If any of you reading this happen to be out there at the conference, do drop me a note as I'm always interested in meeting readers or listeners.

Over on the Voice of VOIPSA weblog, I just posted "Ready or not... here come the IRC-controlled SIP/VoIP attack bots!" Given the sheer number of VoIP security tools out there, I think I and most others involved with VOIPSA figured it was only a matter of time before someone automated the attacks.  Did I hope that the creation of "bots" could have held off for a bit longer?  Definitely... but we have to play with the cards we are dealt.

I tried in the article not to hype the threat... that we are aware of, there are not massive botnets out there waiting to attack VoIP systems.  But there is now a proof-of-concept "bot" out there and those of us dealing with VoIP security have to look at how that could impact us.

And it's definitely a sign that we as an industry really have to get security locked down on SIP systems!

I posted Blue Box Podcast #56 tonight and with it Jonathan and I are beginning a series of mini-tutorials on subjects related to VoIP security.  In this show, we talked about voice encryption. In the next show (already recorded) we will talk about signaling encryption.  The idea is to cover some basic ground so that people not familiar with the area can have a basic understanding.

Just glad to get that one up - tomorrow I'm going to work on #57 to see if I can get it online for Wednesday.  We're trying hard to get back on a weekly schedule.  (#56 was intended to go up last week.)

I just realized that I never wrote here that an article I wrote recently came out online.  Published in Mitel's "Presence" magazine, it's titled "Using IP Communications as a Tool for Disaster Recovery and Business Continuity".  Okay, so the title's not overly catchy, but here's the first paragraph:

If a hurricane devastated your main office, how rapidly could you restore telephone connectivity? If a branch office had a fire or other disaster, how soon could you connect back into the main office? Or if Avian flu or some other pandemic created a situation where you needed to stay out of the office, could you access remote phone capabilities equal to that at the office? How long would it take your business to recover? How much (and how many customers) could you afford to lose in the process?

I go on to talk about why IP communications/IP telephony/VoIP fundamentally changes the traditional way you might address these issues and offers tremendous benefits.  In fact, to me, the ability to put an IP phone pretty much anywhere you can get an IP address remains one of the major - if not the single biggest - disruptive aspect of IP telephony/communications.  Remove geography as an issue and suddenly things like disaster recover and business continuity take on a whole different view.

While it's in a Mitel publication, there's nothing in the article that is really Mitel-specific.  Listeners to Blue Box or readers of Voice of VOIPSA probably won't find it terribly new since I've been talking about this before in those sites... but for those of you not familiar with DR and BCP and how VoIP can change that, I think you'll find it a useful read.

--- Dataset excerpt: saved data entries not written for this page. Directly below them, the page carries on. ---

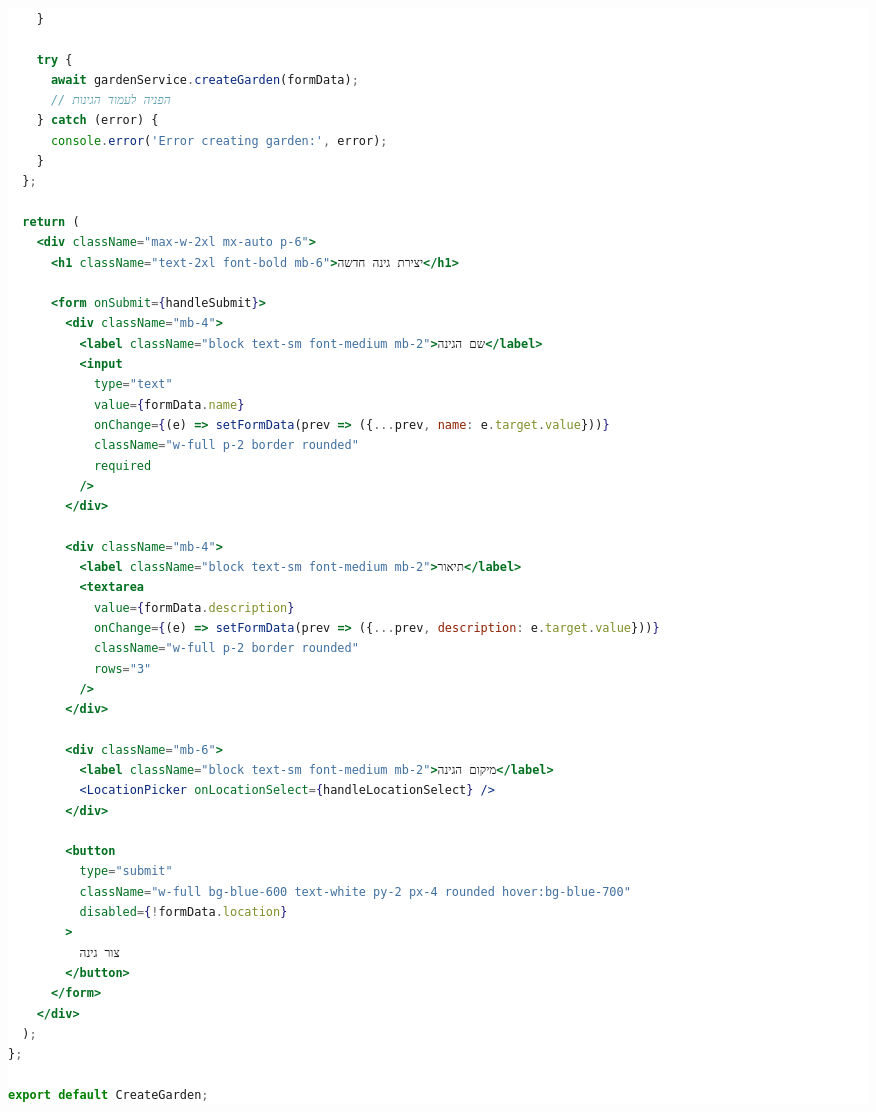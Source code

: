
 ```jsx
    }
    
    try {
      await gardenService.createGarden(formData);
      // הפניה לעמוד הגינות
    } catch (error) {
      console.error('Error creating garden:', error);
    }
  };

  return (
    <div className="max-w-2xl mx-auto p-6">
      <h1 className="text-2xl font-bold mb-6">יצירת גינה חדשה</h1>
      
      <form onSubmit={handleSubmit}>
        <div className="mb-4">
          <label className="block text-sm font-medium mb-2">שם הגינה</label>
          <input
            type="text"
            value={formData.name}
            onChange={(e) => setFormData(prev => ({...prev, name: e.target.value}))}
            className="w-full p-2 border rounded"
            required
          />
        </div>
        
        <div className="mb-4">
          <label className="block text-sm font-medium mb-2">תיאור</label>
          <textarea
            value={formData.description}
            onChange={(e) => setFormData(prev => ({...prev, description: e.target.value}))}
            className="w-full p-2 border rounded"
            rows="3"
          />
        </div>
        
        <div className="mb-6">
          <label className="block text-sm font-medium mb-2">מיקום הגינה</label>
          <LocationPicker onLocationSelect={handleLocationSelect} />
        </div>
        
        <button
          type="submit"
          className="w-full bg-blue-600 text-white py-2 px-4 rounded hover:bg-blue-700"
          disabled={!formData.location}
        >
          צור גינה
        </button>
      </form>
    </div>
  );
};

export default CreateGarden;
```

Over on the Voice of VOIPSA weblog, security researcher Shawn Merdinger is 2/3 of the way through a series of posts on the "top 11 VoIP security issues you need to discuss with potential vendors".  His posts are:

• Pucker Up - Intimate VoIP Phone Security Questions, Part 1 of 3 (1-5)
• Pucker Up - Intimate VoIP Phone Security Questions, Part 2 of 3 (6-8)

with the third post coming at some point soon to cover points 9-11.  Shawn's posts are definitely "required reading" for anyone working on or concerned about issues around VoIP security.  He's done a great job bringing into one place the many questions that you should be asking VoIP/IP telephony/IP communications vendors about the security of the systems you are considering (or have already deployed).

ComputerWorld in Australia came out with an article today headlined "Enterprises must avoid IP telephony for teleworkers or face attack".  Given that I use a secure teleworker phone on a daily basis, I was immediately struck by the headline and felt compelled to write a response over on Voice of VOIPSA: "Why Computerworld.au is dead wrong about... ".  I think you can gather my opinion from the title.  It will be interesting to see if there is any response from ComputerWorld (I've emailed them the link).

The sad thing is that outside of the headline, the rest of the article was more or less okay. Just a bad headline...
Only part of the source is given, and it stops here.